The logic of the hypothesis lies in preferences: the authors assume that manufacturing firms need vast spaces of land more, unlike the innovative, or the idea generation sector, where the amount of real estate needed is relatively less. Additionally, the authors intuit that the gains that efficiency gains for innovative sector from the “innovative” sector is greater than that faced by traditional manufacturing firms. Therefore, since the 1980’s, due to improved communication and transportation technology, and due to increases in real estate prices in cities in the U.S, manufacturing firms left the city, either being replaced by “innovative firms” like New York, or being replaced by little else, like Detroit, causing a rather inert economy.
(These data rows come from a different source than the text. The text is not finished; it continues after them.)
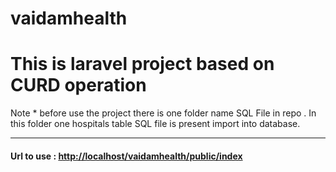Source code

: # vaidamhealth
<h1>
This is laravel project based on CURD operation 
</h1>
Note * before use the project there is one folder name SQL File in repo . In this folder one hospitals table SQL file is present import into database.
<hr>
<h4>
<b>Url to use : </b><a href="http://localhost/vaidamhealth/public/index">http://localhost/vaidamhealth/public/index</a>
</h4>
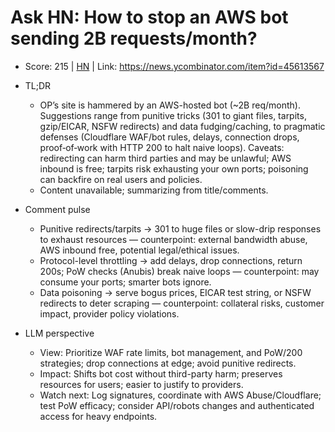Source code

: # Ask HN: How to stop an AWS bot sending 2B requests/month?

- Score: 215 | [HN](https://news.ycombinator.com/item?id=45613567) | Link: https://news.ycombinator.com/item?id=45613567

- TL;DR
  - OP’s site is hammered by an AWS-hosted bot (~2B req/month). Suggestions range from punitive tricks (301 to giant files, tarpits, gzip/EICAR, NSFW redirects) and data fudging/caching, to pragmatic defenses (Cloudflare WAF/bot rules, delays, connection drops, proof‑of‑work with HTTP 200 to halt naive loops). Caveats: redirecting can harm third parties and may be unlawful; AWS inbound is free; tarpits risk exhausting your own ports; poisoning can backfire on real users and policies.
  - Content unavailable; summarizing from title/comments.

- Comment pulse
  - Punitive redirects/tarpits → 301 to huge files or slow-drip responses to exhaust resources — counterpoint: external bandwidth abuse, AWS inbound free, potential legal/ethical issues.
  - Protocol-level throttling → add delays, drop connections, return 200s; PoW checks (Anubis) break naive loops — counterpoint: may consume your ports; smarter bots ignore.
  - Data poisoning → serve bogus prices, EICAR test string, or NSFW redirects to deter scraping — counterpoint: collateral risks, customer impact, provider policy violations.

- LLM perspective
  - View: Prioritize WAF rate limits, bot management, and PoW/200 strategies; drop connections at edge; avoid punitive redirects.
  - Impact: Shifts bot cost without third-party harm; preserves resources for users; easier to justify to providers.
  - Watch next: Log signatures, coordinate with AWS Abuse/Cloudflare; test PoW efficacy; consider API/robots changes and authenticated access for heavy endpoints.
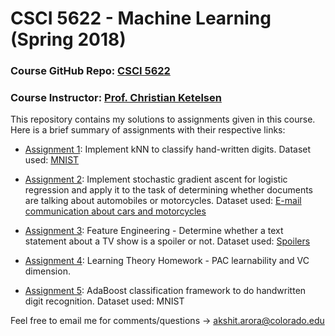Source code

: # CSCI 5622 - Machine Learning (Spring 2018)

### Course GitHub Repo: [CSCI 5622](https://github.com/chrisketelsen/CSCI5622-Machine-Learning)
### Course Instructor: [Prof. Christian Ketelsen](https://www.colorado.edu/cs/chris-ketelsen)

This repository contains my solutions to assignments given in this course. Here is a brief summary of assignments with their respective links:
+ [Assignment 1](https://github.com/aroraakshit/csci5622_MachineLearning/blob/master/assignment1/knn/knn.ipynb): Implement kNN to classify hand-written digits. Dataset used: [MNIST](https://github.com/aroraakshit/csci5622_MachineLearning/tree/master/assignment1/data)

+ [Assignment 2](https://github.com/aroraakshit/csci5622_MachineLearning/blob/master/assignment2/logreg/logreg.ipynb): Implement stochastic gradient ascent for logistic regression and apply it to the task of determining whether documents are talking about automobiles or motorcycles. Dataset used: [E-mail communication about cars and motorcycles](https://github.com/aroraakshit/csci5622_MachineLearning/tree/master/assignment2/data)

+ [Assignment 3](https://github.com/aroraakshit/csci5622_MachineLearning/blob/master/assignment3/featengr/featengr.ipynb): Feature Engineering - Determine whether a text statement about a TV show is a spoiler or not. Dataset used: [Spoilers](https://www.kaggle.com/c/feature-engineering-csci-5622-spring-2018/data)

+ [Assignment 4](https://github.com/aroraakshit/csci5622_MachineLearning/blob/master/assignment4/theory/theory.ipynb): Learning Theory Homework - PAC learnability and VC dimension.

+ [Assignment 5](https://github.com/aroraakshit/csci5622_MachineLearning/blob/master/assignment5/boosting.ipynb): AdaBoost classification framework to do handwritten digit recognition. Dataset used: MNIST

Feel free to email me for comments/questions -> [akshit.arora@colorado.edu](mailto:akshit.arora@colorado.edu)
Therefore, the advantage of agglomeration economies; of economic proximity, is more prominent in innovative firms.
Though so far the discussion has been restricted to New York and Detroit, but the authors empirically show that at a statistically significant level, taking 170 cities into consideration, that “successful cities are specialised in idea – producing industries”. It is shown that there is an “18 percent correlation between increases in patenting and increases in income between 1990 and 2000 is also significant, with a regression coefficient of .066 and a standard error of .015.” This means that if patenting increases by 1%, income has increased by 6.6% between 1990 and 2000 in the U.S.
What lessons can one draw from this? For the city of Bangalore, therefore, the policy idea we must draw from this experience of urban economic growth of North American cities is quite straightforward. To reap the benefits of agglomeration economics it is important to reduce the costs associated with transportation and communication, which means less road traffic, no call drops, efficient supply of basic public services like electricity and public transport, and more generally, better infrastructure to reduce transaction costs.